● What you need to do
Set down exactly the lines below, starting at the one that contains "E(\gamma_s) = \int_a^b R" and ending at the one that contains "B & = E_v \dot", with both of those lines included and nothing else.
═════ Provided data ═════
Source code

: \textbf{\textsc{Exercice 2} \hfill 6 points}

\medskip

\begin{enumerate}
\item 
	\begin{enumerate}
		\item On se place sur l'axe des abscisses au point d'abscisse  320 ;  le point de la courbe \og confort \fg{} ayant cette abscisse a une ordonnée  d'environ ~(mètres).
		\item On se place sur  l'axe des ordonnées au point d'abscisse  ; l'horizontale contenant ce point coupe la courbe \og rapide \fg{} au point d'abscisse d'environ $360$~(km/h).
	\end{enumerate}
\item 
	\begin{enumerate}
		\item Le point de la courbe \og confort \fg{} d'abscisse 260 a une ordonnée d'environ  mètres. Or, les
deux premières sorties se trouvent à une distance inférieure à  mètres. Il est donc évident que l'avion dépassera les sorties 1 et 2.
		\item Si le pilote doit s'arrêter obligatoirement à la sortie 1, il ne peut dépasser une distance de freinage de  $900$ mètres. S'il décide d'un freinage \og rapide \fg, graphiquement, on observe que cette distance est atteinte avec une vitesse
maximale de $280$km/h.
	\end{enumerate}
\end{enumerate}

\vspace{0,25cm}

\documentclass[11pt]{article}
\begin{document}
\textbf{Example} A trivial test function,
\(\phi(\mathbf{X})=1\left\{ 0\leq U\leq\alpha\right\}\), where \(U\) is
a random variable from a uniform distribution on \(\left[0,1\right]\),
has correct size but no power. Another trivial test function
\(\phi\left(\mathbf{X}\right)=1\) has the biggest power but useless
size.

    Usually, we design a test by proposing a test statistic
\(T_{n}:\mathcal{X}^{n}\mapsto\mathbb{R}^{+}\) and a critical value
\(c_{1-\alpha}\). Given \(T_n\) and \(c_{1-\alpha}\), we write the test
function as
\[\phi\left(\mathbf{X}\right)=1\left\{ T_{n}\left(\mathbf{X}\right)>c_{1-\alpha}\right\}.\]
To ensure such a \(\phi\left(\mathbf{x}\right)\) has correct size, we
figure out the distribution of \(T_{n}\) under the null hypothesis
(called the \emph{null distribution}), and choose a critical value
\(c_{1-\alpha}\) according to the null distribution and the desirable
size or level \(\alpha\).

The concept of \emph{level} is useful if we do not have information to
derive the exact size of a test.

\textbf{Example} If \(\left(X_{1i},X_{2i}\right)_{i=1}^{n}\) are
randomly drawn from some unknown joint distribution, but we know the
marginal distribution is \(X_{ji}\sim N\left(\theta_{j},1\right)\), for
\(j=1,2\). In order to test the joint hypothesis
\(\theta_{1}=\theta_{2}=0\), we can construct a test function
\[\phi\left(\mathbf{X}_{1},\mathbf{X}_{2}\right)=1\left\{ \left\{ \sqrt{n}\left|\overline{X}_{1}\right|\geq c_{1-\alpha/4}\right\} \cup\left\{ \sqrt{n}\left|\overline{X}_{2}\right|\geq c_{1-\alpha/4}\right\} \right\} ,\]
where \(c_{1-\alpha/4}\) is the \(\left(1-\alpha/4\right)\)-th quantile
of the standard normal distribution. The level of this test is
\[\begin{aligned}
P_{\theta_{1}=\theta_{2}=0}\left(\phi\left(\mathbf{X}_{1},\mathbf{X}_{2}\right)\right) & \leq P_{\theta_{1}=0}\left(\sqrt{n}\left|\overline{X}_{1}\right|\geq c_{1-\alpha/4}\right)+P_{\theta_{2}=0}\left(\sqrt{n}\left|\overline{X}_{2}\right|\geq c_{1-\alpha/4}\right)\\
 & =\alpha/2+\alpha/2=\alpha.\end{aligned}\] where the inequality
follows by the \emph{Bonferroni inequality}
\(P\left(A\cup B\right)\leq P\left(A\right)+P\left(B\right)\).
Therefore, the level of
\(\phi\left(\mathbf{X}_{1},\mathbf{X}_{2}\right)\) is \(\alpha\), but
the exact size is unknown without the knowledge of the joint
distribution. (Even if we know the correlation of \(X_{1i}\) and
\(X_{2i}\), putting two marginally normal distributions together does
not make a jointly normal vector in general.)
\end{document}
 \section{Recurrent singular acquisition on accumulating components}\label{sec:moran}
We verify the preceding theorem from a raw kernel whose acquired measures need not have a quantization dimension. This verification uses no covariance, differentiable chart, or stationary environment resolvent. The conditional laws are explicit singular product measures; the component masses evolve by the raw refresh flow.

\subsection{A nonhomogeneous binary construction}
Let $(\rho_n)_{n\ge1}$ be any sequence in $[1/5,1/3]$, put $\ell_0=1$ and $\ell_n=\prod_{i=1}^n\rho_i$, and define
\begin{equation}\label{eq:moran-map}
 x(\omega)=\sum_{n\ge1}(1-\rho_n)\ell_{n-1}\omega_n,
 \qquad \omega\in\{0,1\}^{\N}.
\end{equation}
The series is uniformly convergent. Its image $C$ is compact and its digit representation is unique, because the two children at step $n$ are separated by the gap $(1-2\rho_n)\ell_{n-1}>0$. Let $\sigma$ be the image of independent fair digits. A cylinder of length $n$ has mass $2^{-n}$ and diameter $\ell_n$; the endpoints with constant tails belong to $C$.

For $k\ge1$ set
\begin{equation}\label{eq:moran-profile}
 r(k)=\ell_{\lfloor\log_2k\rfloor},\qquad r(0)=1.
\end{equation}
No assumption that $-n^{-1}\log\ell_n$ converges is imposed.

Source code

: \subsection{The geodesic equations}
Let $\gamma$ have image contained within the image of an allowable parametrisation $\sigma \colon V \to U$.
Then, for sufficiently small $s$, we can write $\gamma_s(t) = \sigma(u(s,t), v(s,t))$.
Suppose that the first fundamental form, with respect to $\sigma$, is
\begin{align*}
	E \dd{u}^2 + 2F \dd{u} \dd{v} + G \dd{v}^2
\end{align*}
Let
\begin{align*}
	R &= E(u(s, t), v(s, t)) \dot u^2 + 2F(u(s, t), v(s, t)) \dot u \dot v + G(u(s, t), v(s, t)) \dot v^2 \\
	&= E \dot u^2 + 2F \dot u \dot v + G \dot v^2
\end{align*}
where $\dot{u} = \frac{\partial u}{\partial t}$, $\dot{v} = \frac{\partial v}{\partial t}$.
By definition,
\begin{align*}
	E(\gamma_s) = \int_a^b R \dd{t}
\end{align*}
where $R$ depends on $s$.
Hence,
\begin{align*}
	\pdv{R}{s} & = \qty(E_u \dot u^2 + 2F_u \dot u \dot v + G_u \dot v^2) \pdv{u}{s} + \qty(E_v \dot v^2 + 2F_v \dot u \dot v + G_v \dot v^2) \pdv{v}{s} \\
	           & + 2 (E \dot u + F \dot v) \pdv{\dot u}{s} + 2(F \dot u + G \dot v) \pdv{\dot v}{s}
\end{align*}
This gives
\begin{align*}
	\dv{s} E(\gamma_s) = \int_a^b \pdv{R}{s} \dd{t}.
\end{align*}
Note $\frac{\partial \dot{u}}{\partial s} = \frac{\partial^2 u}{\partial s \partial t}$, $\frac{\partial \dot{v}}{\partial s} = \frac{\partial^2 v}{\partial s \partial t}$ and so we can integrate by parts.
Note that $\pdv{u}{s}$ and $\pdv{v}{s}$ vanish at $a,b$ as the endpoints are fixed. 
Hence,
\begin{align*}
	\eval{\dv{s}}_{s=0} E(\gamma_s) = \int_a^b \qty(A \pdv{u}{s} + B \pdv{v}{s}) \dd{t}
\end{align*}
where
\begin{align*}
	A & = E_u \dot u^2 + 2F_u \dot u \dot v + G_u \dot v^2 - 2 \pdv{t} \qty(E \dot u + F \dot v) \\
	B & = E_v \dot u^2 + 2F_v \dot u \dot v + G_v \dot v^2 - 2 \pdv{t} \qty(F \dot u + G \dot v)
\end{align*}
═════
═════ Provided data ═════
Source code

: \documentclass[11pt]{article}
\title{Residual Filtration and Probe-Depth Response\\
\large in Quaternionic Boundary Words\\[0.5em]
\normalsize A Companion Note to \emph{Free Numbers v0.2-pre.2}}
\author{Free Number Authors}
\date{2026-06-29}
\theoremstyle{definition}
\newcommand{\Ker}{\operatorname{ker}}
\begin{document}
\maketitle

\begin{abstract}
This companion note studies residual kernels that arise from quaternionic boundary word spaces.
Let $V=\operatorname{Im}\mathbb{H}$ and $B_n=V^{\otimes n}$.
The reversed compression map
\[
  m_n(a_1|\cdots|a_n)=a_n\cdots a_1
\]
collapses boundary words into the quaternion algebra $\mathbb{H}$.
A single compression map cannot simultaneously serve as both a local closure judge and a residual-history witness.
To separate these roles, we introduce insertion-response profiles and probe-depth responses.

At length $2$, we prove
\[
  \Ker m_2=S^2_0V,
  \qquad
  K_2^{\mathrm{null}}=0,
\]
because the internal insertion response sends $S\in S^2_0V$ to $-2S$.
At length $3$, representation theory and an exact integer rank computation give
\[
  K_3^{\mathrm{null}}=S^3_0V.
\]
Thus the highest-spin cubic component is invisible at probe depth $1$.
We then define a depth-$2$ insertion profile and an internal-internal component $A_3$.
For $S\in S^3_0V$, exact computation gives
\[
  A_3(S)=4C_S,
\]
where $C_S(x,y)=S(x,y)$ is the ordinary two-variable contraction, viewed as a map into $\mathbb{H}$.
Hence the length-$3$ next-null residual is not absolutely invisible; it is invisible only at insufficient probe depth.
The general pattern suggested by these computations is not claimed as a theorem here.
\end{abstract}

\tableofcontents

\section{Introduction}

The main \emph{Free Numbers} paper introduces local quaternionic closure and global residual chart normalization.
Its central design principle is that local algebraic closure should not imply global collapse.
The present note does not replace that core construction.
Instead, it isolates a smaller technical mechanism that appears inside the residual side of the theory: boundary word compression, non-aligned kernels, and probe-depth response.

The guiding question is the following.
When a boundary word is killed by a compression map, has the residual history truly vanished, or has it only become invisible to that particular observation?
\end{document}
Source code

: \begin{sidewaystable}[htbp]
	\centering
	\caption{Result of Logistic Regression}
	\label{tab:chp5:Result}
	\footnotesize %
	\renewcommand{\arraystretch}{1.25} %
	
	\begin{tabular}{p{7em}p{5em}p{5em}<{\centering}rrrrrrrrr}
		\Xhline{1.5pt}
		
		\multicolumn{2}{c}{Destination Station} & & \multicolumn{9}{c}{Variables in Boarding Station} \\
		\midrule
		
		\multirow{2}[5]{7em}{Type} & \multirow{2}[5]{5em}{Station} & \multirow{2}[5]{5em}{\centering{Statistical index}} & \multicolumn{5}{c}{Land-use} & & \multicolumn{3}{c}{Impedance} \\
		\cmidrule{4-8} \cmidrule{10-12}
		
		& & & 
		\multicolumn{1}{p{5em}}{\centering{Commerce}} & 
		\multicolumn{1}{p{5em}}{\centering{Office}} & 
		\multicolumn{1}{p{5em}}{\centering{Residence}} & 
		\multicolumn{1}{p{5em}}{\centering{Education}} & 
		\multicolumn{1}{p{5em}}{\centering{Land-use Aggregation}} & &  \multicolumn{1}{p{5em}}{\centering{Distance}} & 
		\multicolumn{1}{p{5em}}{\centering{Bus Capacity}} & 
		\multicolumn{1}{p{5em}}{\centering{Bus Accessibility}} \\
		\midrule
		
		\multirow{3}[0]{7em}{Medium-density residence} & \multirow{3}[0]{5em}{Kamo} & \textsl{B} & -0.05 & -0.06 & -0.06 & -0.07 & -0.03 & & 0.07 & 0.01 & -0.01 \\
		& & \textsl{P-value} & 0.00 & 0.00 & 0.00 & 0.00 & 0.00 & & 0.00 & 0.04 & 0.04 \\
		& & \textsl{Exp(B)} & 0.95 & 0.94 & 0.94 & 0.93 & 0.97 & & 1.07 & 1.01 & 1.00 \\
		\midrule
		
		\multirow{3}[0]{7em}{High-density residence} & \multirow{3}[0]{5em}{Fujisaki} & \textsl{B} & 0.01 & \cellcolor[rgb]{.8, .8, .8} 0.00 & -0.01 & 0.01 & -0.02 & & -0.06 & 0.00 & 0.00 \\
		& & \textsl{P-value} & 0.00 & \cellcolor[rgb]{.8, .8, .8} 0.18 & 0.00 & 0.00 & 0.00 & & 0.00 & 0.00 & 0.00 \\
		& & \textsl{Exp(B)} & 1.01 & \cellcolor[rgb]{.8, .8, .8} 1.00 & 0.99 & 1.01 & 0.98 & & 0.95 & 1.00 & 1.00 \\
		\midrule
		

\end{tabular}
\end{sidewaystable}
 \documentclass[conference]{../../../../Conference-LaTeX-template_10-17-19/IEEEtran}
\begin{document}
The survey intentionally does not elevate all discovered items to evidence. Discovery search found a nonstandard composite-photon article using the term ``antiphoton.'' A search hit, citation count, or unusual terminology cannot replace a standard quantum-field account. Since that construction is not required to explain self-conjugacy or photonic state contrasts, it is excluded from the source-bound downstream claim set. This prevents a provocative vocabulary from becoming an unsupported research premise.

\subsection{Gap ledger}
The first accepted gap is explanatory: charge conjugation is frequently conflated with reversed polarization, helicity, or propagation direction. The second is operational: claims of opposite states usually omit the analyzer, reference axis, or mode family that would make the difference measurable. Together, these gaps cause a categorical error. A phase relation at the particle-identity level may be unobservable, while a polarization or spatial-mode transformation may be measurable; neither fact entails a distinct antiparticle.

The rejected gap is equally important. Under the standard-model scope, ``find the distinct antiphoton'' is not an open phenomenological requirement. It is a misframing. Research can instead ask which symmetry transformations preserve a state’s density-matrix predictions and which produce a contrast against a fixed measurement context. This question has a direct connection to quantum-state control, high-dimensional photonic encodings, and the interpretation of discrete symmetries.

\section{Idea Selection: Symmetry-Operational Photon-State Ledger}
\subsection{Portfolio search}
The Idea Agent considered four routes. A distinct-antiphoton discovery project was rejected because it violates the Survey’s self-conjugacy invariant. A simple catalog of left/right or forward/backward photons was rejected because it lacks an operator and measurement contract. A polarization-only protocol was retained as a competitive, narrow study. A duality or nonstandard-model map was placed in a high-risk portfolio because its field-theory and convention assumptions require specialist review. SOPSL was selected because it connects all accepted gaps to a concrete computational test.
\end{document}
═════
● Answer section
	E(\gamma_s) = \int_a^b R \dd{t}
\end{align*}
where $R$ depends on $s$.
Hence,
\begin{align*}
	\pdv{R}{s} & = \qty(E_u \dot u^2 + 2F_u \dot u \dot v + G_u \dot v^2) \pdv{u}{s} + \qty(E_v \dot v^2 + 2F_v \dot u \dot v + G_v \dot v^2) \pdv{v}{s} \\
	           & + 2 (E \dot u + F \dot v) \pdv{\dot u}{s} + 2(F \dot u + G \dot v) \pdv{\dot v}{s}
\end{align*}
This gives
\begin{align*}
	\dv{s} E(\gamma_s) = \int_a^b \pdv{R}{s} \dd{t}.
\end{align*}
Note $\frac{\partial \dot{u}}{\partial s} = \frac{\partial^2 u}{\partial s \partial t}$, $\frac{\partial \dot{v}}{\partial s} = \frac{\partial^2 v}{\partial s \partial t}$ and so we can integrate by parts.
Note that $\pdv{u}{s}$ and $\pdv{v}{s}$ vanish at $a,b$ as the endpoints are fixed. 
Hence,
\begin{align*}
	\eval{\dv{s}}_{s=0} E(\gamma_s) = \int_a^b \qty(A \pdv{u}{s} + B \pdv{v}{s}) \dd{t}
\end{align*}
where
\begin{align*}
	A & = E_u \dot u^2 + 2F_u \dot u \dot v + G_u \dot v^2 - 2 \pdv{t} \qty(E \dot u + F \dot v) \\
	B & = E_v \dot u^2 + 2F_v \dot u \dot v + G_v \dot v^2 - 2 \pdv{t} \qty(F \dot u + G \dot v)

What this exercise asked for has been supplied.